§ **Required work**: From the records below, transcribe exactly the lines that begin at the line with "- **Ticket ID:** 500Qk00000OABqpIAH" and end at the line with "5. Consulted with", both included.

§ **Records supplied**:
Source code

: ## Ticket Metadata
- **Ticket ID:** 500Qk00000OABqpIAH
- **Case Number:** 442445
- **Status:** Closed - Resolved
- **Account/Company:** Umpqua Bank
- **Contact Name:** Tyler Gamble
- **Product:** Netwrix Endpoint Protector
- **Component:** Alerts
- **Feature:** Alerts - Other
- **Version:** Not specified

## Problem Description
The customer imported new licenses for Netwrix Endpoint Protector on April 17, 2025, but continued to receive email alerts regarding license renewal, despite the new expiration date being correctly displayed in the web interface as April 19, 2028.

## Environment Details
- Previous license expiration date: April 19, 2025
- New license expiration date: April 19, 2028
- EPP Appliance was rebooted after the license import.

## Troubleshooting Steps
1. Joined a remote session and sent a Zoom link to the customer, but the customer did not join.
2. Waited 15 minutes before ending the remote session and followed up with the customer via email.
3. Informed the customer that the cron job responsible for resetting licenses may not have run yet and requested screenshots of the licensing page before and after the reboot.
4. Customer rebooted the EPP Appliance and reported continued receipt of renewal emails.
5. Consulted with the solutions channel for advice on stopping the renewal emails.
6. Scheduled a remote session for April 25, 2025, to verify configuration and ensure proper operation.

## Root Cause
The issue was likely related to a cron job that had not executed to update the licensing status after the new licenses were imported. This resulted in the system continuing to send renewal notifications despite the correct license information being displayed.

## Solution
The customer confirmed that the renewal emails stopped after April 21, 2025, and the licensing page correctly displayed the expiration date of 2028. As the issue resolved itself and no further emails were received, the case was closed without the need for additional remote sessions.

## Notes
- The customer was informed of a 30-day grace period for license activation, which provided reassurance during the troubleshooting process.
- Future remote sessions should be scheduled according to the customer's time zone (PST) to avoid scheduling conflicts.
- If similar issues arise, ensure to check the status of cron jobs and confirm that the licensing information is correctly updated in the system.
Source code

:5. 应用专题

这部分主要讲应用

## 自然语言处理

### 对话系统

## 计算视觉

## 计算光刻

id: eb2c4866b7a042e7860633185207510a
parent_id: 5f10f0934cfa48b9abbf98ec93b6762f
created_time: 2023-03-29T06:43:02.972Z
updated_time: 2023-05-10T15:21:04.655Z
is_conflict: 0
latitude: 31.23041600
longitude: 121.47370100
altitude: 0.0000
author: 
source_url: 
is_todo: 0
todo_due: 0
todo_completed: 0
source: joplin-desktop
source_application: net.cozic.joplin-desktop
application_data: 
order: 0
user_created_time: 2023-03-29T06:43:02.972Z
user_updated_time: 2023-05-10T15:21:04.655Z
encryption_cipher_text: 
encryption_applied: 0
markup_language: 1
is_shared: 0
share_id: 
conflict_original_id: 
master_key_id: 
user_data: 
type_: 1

...

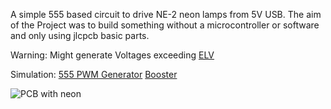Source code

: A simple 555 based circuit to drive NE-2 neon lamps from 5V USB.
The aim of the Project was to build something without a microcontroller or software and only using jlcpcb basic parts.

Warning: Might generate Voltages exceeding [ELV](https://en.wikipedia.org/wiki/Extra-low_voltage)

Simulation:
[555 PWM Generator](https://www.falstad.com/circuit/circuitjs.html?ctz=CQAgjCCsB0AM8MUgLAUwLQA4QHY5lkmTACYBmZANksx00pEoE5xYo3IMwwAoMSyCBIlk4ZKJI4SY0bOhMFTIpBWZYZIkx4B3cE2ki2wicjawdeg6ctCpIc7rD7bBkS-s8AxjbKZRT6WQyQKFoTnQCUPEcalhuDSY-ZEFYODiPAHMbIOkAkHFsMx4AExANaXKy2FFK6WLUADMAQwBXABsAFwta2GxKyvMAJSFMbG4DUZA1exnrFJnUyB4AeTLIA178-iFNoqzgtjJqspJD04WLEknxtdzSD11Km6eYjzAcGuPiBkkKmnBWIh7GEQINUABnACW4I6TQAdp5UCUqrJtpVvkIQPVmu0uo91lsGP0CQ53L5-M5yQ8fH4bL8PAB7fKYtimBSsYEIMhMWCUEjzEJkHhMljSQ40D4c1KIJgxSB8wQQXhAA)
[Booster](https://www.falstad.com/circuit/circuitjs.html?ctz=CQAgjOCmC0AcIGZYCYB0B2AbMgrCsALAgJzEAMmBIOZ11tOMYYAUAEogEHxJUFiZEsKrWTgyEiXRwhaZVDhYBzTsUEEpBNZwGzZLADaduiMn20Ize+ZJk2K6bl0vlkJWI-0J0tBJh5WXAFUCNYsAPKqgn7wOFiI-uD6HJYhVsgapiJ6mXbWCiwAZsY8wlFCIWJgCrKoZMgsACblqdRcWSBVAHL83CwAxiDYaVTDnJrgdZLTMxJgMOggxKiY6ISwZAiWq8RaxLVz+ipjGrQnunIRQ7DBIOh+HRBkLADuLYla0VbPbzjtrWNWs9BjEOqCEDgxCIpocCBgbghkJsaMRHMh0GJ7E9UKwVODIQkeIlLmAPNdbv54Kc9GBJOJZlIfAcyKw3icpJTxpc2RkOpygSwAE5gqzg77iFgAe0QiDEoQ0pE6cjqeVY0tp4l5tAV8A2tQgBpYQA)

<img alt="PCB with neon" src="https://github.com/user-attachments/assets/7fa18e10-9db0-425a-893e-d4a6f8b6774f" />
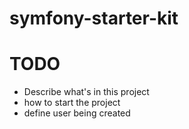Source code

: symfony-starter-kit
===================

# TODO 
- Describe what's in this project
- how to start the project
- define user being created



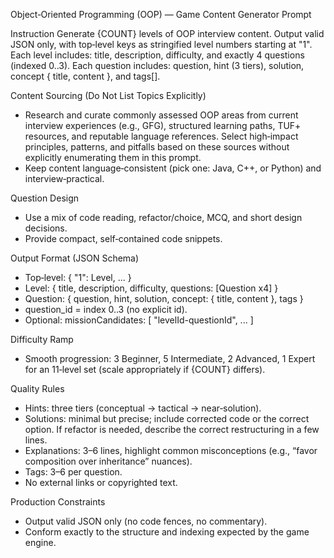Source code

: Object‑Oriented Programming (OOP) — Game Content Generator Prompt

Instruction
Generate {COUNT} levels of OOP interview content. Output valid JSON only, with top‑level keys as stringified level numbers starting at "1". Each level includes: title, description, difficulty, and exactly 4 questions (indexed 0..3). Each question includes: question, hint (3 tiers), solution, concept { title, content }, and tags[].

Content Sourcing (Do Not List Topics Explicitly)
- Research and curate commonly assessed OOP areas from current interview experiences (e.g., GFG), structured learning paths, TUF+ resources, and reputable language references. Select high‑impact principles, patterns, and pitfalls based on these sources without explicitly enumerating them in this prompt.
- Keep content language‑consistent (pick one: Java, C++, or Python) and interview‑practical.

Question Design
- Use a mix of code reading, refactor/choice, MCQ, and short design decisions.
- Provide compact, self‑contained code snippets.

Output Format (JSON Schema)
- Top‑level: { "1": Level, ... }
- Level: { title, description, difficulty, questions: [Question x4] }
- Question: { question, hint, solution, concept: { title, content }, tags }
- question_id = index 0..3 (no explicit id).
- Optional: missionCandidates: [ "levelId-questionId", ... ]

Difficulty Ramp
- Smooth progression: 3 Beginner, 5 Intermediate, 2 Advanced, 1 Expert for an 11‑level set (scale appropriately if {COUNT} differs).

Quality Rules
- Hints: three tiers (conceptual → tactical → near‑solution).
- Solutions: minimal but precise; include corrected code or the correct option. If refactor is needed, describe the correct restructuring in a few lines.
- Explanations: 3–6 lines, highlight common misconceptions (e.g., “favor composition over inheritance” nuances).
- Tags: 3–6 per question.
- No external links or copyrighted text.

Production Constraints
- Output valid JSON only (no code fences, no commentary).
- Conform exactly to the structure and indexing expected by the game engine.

§ **Solved exercise**:
- **Ticket ID:** 500Qk00000OABqpIAH
- **Case Number:** 442445
- **Status:** Closed - Resolved
- **Account/Company:** Umpqua Bank
- **Contact Name:** Tyler Gamble
- **Product:** Netwrix Endpoint Protector
- **Component:** Alerts
- **Feature:** Alerts - Other
- **Version:** Not specified

## Problem Description
The customer imported new licenses for Netwrix Endpoint Protector on April 17, 2025, but continued to receive email alerts regarding license renewal, despite the new expiration date being correctly displayed in the web interface as April 19, 2028.

## Environment Details
- Previous license expiration date: April 19, 2025
- New license expiration date: April 19, 2028
- EPP Appliance was rebooted after the license import.

## Troubleshooting Steps
1. Joined a remote session and sent a Zoom link to the customer, but the customer did not join.
2. Waited 15 minutes before ending the remote session and followed up with the customer via email.
3. Informed the customer that the cron job responsible for resetting licenses may not have run yet and requested screenshots of the licensing page before and after the reboot.
4. Customer rebooted the EPP Appliance and reported continued receipt of renewal emails.
5. Consulted with the solutions channel for advice on stopping the renewal emails.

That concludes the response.